O álcool inibe a ação da DAO e provoca acúmulo de histamina. Ele também aumenta a permeabilidade intestinal, facilitando a passagem da histamina ingerida para o sangue e seu acúmulo no cérebro. A histamina se liga a receptores H3 nos pequenos vasos cerebrais, causando vasodilatação e dores de cabeça induzidas.
Por tudo isso, se você for intolerante à histamina e estiver diante de uma mesa com álcool e alimentos ricos em histamina, como queijos, pode passar por maus bocados.
Atenção: a intolerância à histamina não é o mesmo que uma alergia. Numa verdadeira alergia, há uma reação do sistema imunológico envolvendo anticorpos IgE — o que não ocorre na intolerância.
Vale destacar que reações de hiperatividade brônquica após o consumo de álcool também são mais frequentes em pessoas asmáticas com rinite.
O vinho é um concentrado químico complexo. Outros componentes também podem estar envolvidos:
* Sulfitos (conservantes), principalmente no vinho branco, podem desencadear crises de asma;
* Etanol e seus metabólitos (como o acetaldeído) podem causar reações pseudoalérgicas;
* Flavonoides e taninos, abundantes no vinho tinto, podem favorecer enxaquecas ao interferirem em enzimas cerebrais.
Além de dar cor ao vinho tinto, os flavonoides inibem enzimas como a catecol-O-metiltransferase (COMT) e a fenol sulfotransferase (PST).
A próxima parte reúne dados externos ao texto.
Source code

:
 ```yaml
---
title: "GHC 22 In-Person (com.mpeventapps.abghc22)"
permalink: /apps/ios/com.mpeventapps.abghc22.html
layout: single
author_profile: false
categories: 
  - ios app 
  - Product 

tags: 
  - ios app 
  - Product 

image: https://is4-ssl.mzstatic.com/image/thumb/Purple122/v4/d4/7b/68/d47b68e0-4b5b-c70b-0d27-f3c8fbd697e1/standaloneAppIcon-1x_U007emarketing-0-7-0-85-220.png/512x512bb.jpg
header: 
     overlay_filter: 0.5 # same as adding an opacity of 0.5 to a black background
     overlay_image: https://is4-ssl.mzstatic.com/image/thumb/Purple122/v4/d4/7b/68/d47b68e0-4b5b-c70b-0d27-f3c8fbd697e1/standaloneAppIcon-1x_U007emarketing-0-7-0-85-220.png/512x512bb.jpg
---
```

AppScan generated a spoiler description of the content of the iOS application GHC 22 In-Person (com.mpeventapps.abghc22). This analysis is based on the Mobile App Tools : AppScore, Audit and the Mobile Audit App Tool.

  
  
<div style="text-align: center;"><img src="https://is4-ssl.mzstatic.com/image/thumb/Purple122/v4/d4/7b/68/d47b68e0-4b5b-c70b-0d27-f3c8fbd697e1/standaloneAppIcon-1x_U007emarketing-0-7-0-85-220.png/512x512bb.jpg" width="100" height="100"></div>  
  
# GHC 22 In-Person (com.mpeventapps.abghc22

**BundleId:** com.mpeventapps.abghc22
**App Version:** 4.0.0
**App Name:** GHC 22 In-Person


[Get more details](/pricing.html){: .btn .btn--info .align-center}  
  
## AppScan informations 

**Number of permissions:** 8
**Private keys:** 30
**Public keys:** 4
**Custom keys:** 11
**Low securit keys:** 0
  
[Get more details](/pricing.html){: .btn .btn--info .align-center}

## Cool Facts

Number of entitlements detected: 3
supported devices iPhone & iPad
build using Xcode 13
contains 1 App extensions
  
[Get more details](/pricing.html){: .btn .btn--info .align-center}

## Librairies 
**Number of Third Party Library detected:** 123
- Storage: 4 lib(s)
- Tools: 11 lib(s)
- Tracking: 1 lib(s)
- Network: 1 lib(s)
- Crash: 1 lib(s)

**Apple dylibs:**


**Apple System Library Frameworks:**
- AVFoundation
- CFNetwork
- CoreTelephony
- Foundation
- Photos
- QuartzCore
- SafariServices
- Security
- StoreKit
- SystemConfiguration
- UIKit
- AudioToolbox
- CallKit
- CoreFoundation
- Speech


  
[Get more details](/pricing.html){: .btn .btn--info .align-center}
Assim, o corpo não consegue desintoxicar os fenóis que chegam ao cérebro e provocam enxaqueca, semelhantemente ao efeito da histamina. Ou seja, os polifenóis — frequentemente exaltados como benéficos à saúde — também podem ter efeitos nocivos.
Já os congêneres, substâncias secundárias da fermentação, intensificam os efeitos indesejáveis e a famosa “ressaca”.
Se você sofre de intolerância ao vinho tinto, pode optar por outros tipos de vinho… ou aproveitar para migrar para bebidas não alcoólicas. Caso escolha vinhos, saiba que o champanhe também contém mais histamina do que o rosé ou o branco.
Também é recomendável evitar refeições que combinem muitos alimentos ricos em histamina (queijos, embutidos, frutos do mar…) com vinho tinto.
Em caso de reação de hipersensibilidade, recomenda-se retirar por alguns dias os alimentos ou bebidas alcoólicas suspeitos e reintroduzi-los gradualmente para identificar o responsável.